I would suggest you not think only in terms of matrices because this very quickly gets unwieldy. We still have a product rule in this case, namely for any $x,\xi\in\Bbb{R}^n$, \begin{align} Dg_x[\xi]&= (DA_x[\xi])\cdot f(x) + A(x)\cdot (Df_x[\xi]) \end{align} The meaning of this is that for each point $x$ in the domain of the functions,

  • $Dg_x\in L(\Bbb{R}^n,\Bbb{R}^m)$ is a linear transformation (hence by a choice of basis can be represented as an $m\times n$ matrix called the Jacobian matrix $Jg_x$; but I would highly suggest you avoid matrices whenever possible). So, it eats a vector $\xi\in\Bbb{R}^n$ and spits out a vector $Dg_x[\xi]\in\Bbb{R}^m$.
  • $DA_x\in L(\Bbb{R}^n, M_{m\times m}(\Bbb{R}))$ is a linear transformation. This is a linear transformation which eats a vector $\xi\in\Bbb{R}^n$ and spits out a matrix $DA_x[\xi]\in M_{m\times m}(\Bbb{R})$. Hence, in the first term of my equation above I was able to multiply this matrix by the vector $f(x)\in\Bbb{R}^m$. The fact that $DA_x$ is a linear transformation between $\Bbb{R}^n$ and $M_{m\times m}(\Bbb{R})$ means that it is rather unwieldy to assign a matrix representation to this; particularly because if you want to "vectorize" $M_{m\times m}(\Bbb{R})$, you would have to make a choice of the ordering of the elements when you decide to identify with $\Bbb{R}^{m^2}$, and there are sooo many possible conventions here. So, this is why one always encounters so many formulae when dealing with derivatives of matrices: it all stems from the desire to express into a matrix something which shouldn't be expressed into a matrix.
  • $Df_x\in L(\Bbb{R}^n,\Bbb{R}^m)$ is a linear transformation which eats a vector $\xi\in\Bbb{R}^n$ and spits out a vector $Df_x[\xi]\in\Bbb{R}^m$.
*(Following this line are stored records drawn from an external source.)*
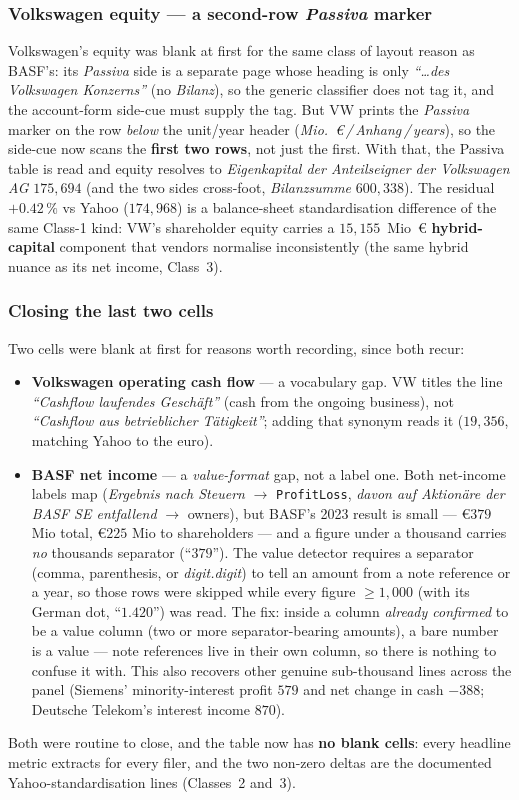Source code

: \documentclass[11pt,a4paper]{report}
\begin{document}
\subsubsection*{Volkswagen equity --- a second-row \emph{Passiva} marker}
Volkswagen's equity was blank at first for the same class of layout reason as BASF's: its \emph{Passiva} side
is a separate page whose heading is only \emph{``\ldots des Volkswagen Konzerns''} (no \emph{Bilanz}), so the
generic classifier does not tag it, and the account-form side-cue must supply the tag. But VW prints the
\emph{Passiva} marker on the row \emph{below} the unit/year header (\emph{Mio.\ €\,/\,Anhang\,/\,years}), so
the side-cue now scans the \textbf{first two rows}, not just the first. With that, the Passiva table is read
and equity resolves to \emph{Eigenkapital der Anteilseigner der Volkswagen AG} $175{,}694$ (and the two sides
cross-foot, \emph{Bilanzsumme} $600{,}338$). The residual \textbf{$+0.42\,\%$} vs Yahoo ($174{,}968$) is a
balance-sheet standardisation difference of the same Class-1 kind: VW's shareholder equity carries a
$15{,}155$~Mio~€ \textbf{hybrid-capital} component that vendors normalise inconsistently (the same hybrid
nuance as its net income, Class~3).

\subsubsection*{Closing the last two cells}
Two cells were blank at first for reasons worth recording, since both recur:
\begin{itemize}
  \item \textbf{Volkswagen operating cash flow} --- a vocabulary gap. VW titles the line \emph{``Cashflow
    laufendes Gesch\"aft''} (cash from the ongoing business), not \emph{``Cashflow aus betrieblicher
    T\"atigkeit''}; adding that synonym reads it ($19{,}356$, matching Yahoo to the euro).
  \item \textbf{BASF net income} --- a \emph{value-format} gap, not a label one. Both net-income labels map
    (\emph{Ergebnis nach Steuern} $\to$ \texttt{ProfitLoss}, \emph{davon auf Aktion\"are der BASF SE entfallend}
    $\to$ owners), but BASF's 2023 result is small --- €$379$ Mio total, €$225$ Mio to shareholders --- and a
    figure under a thousand carries \emph{no} thousands separator (``$379$''). The value detector requires a
    separator (comma, parenthesis, or \emph{digit.digit}) to tell an amount from a note reference or a year, so
    those rows were skipped while every figure $\ge 1{,}000$ (with its German dot, ``$1.420$'') was read. The
    fix: inside a column \emph{already confirmed} to be a value column (two or more separator-bearing amounts),
    a bare number is a value --- note references live in their own column, so there is nothing to confuse it
    with. This also recovers other genuine sub-thousand lines across the panel (Siemens' minority-interest
    profit $579$ and net change in cash $-388$; Deutsche Telekom's interest income $870$).
\end{itemize}
Both were routine to close, and the table now has \textbf{no blank cells}: every headline metric extracts for
every filer, and the two non-zero deltas are the documented Yahoo-standardisation lines (Classes~2 and~3).
\end{document}
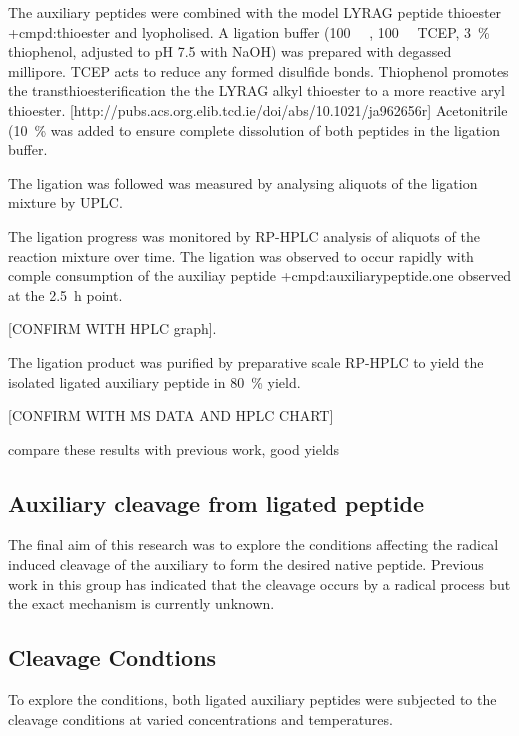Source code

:     The auxiliary peptides  were combined with the model LYRAG peptide thioester \cmpd+{cmpd:thioester} and lyopholised. A ligation buffer (\SI{100}{\milli\Molar} , \SI{100}{\milli\Molar} TCEP, \SI{3}{\percent} thiophenol, adjusted to pH 7.5 with NaOH) was prepared with degassed millipore. TCEP acts to reduce any formed disulfide bonds. Thiophenol promotes the transthioesterification the the LYRAG alkyl thioester to a more reactive aryl thioester.
    [http://pubs.acs.org.elib.tcd.ie/doi/abs/10.1021/ja962656r]
    Acetonitrile (\SI{10}{\percent} was added to ensure complete dissolution of both peptides in the ligation buffer.

    The ligation was followed was measured by analysing aliquots of the ligation mixture by UPLC.

    The ligation progress was monitored by RP-HPLC analysis of aliquots of the reaction mixture over time. The ligation was observed to occur rapidly with comple consumption of the auxiliay peptide \cmpd+{cmpd:auxiliarypeptide.one} observed at the \SI{2.5}{\hour} point.

    [CONFIRM WITH HPLC graph].

    The ligation product  was purified by preparative scale RP-HPLC to yield the isolated ligated auxiliary peptide in \SI{80}{\percent} yield.

    [CONFIRM WITH MS DATA AND HPLC CHART]

    compare these results with previous work, good yields

  \subsection{Auxiliary cleavage from ligated peptide}

    The final aim of this research was to explore the conditions affecting the radical induced cleavage of the auxiliary to form the desired native peptide. Previous work in this group has indicated that the cleavage occurs by a radical process but the exact mechanism is currently unknown.

    \subsection{Cleavage Condtions}

    To explore the conditions, both ligated auxiliary peptides were subjected to the cleavage conditions at varied concentrations and temperatures.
I would suggest you take a look at this answer of mine for a general product rule.


Anyway, if you wish to be an odd-ball and express the first equation with a bunch of indices, then we have for all $i\in\{1,\dots, m\},j\in\{1,\dots, n\}$, \begin{align} \frac{\partial g_i}{\partial x^j}(x)&=\sum_{k=1}^m\frac{\partial A_{ik}}{\partial x^j}(x)\cdot f_k(x) + \sum_{k=1}^mA_{ik}(x)\cdot \frac{\partial f_k}{\partial x^j}(x). \end{align} So, the fact that $\frac{\partial A_{ik}}{\partial x^j}$ has three indices is already an indication that matrix notation is not suitable for the task at hand.